1) They issue prescriptions but do not dispense, so there is no pressure on getting new specs, which I had year after year, though sometimes they felt no different from the old ones.

2) He spent almost 3/4 an hour with me in a relaxed atmosphere, telling me his findings and answering all my questions. What a difference from High Street Opticians and visits to the eye Clinic where you feel you are on a conveyor belt!

3) I learnt something new, too. The large number of floaters in my 'good eye' are not the more common floaters - the clumping together of vitreous gel - but Asteroid Hyalosis, a build up of calcium and lipids. I had never heard of the term and in fact no one had ever commented on the state of my right eye before even though the sight in that eye is no better than in the left. Both eyes, however, are scanned and monitored regularly. I would really rather be told exactly what is going on.

I certainly will go back there in a years time.

13 Replies

Great stuff and well done! If you're writing about UK High Street opticians, there's a massive variation in the interest shown by their optometrists.

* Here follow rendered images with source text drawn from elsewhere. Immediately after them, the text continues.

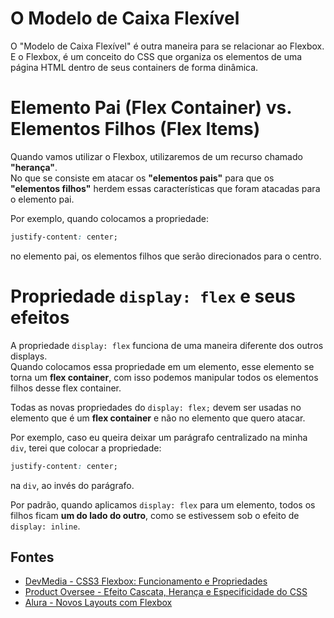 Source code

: # O Modelo de Caixa Flexível

O "Modelo de Caixa Flexível" é outra maneira para se relacionar ao Flexbox.  
E o Flexbox, é um conceito do CSS que organiza os elementos de uma página HTML dentro de seus containers de forma dinâmica.

# Elemento Pai (Flex Container) vs. Elementos Filhos (Flex Items)

Quando vamos utilizar o Flexbox, utilizaremos de um recurso chamado **"herança"**.  
No que se consiste em atacar os **"elementos pais"** para que os **"elementos filhos"** herdem essas características que foram atacadas para o elemento pai.  

Por exemplo, quando colocamos a propriedade:

```css
justify-content: center;
```

no elemento pai, os elementos filhos que serão direcionados para o centro.

# Propriedade `display: flex` e seus efeitos

A propriedade `display: flex` funciona de uma maneira diferente dos outros displays.  
Quando colocamos essa propriedade em um elemento, esse elemento se torna um **flex container**, com isso podemos manipular todos os elementos filhos desse flex container.  

Todas as novas propriedades do `display: flex;` devem ser usadas no elemento que é um **flex container** e não no elemento que quero atacar.  

Por exemplo, caso eu queira deixar um parágrafo centralizado na minha `div`, terei que colocar a propriedade:

```css
justify-content: center;
```

na `div`, ao invés do parágrafo.  

Por padrão, quando aplicamos `display: flex` para um elemento, todos os filhos ficam **um do lado do outro**, como se estivessem sob o efeito de `display: inline`.

## Fontes

- [DevMedia - CSS3 Flexbox: Funcionamento e Propriedades](https://www.devmedia.com.br/css3-flexbox-funcionamento-e-propriedades/29532)
- [Product Oversee - Efeito Cascata, Herança e Especificidade do CSS](https://productoversee.com/efeito-cascata-heranca-e-especificidade-do-css/)
- [Alura - Novos Layouts com Flexbox](https://www.alura.com.br/apostila-html-css-javascript/19CA-novos-layouts-com-flexbox)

Regular eye tests are free if you're old enough and/or they result in a change in prescription. Most of them seem to offer free tests most of the time anyway.

You are under no obligation to buy anything after a test and they are obliged to give you the prescription. I ask for two prescriptions, one for normal reading and one for the increased distance needed for a computer screen.

Armed with the 2 prescription, I then go online and buy from one of the many services available. Two pairs of basic glasses (with the same prescription) in very reasonable basic frames come at around £15 - assembled in USA, flown to UK and with me around 7-10 days after the order. You can go upmarket with the frames if you wish.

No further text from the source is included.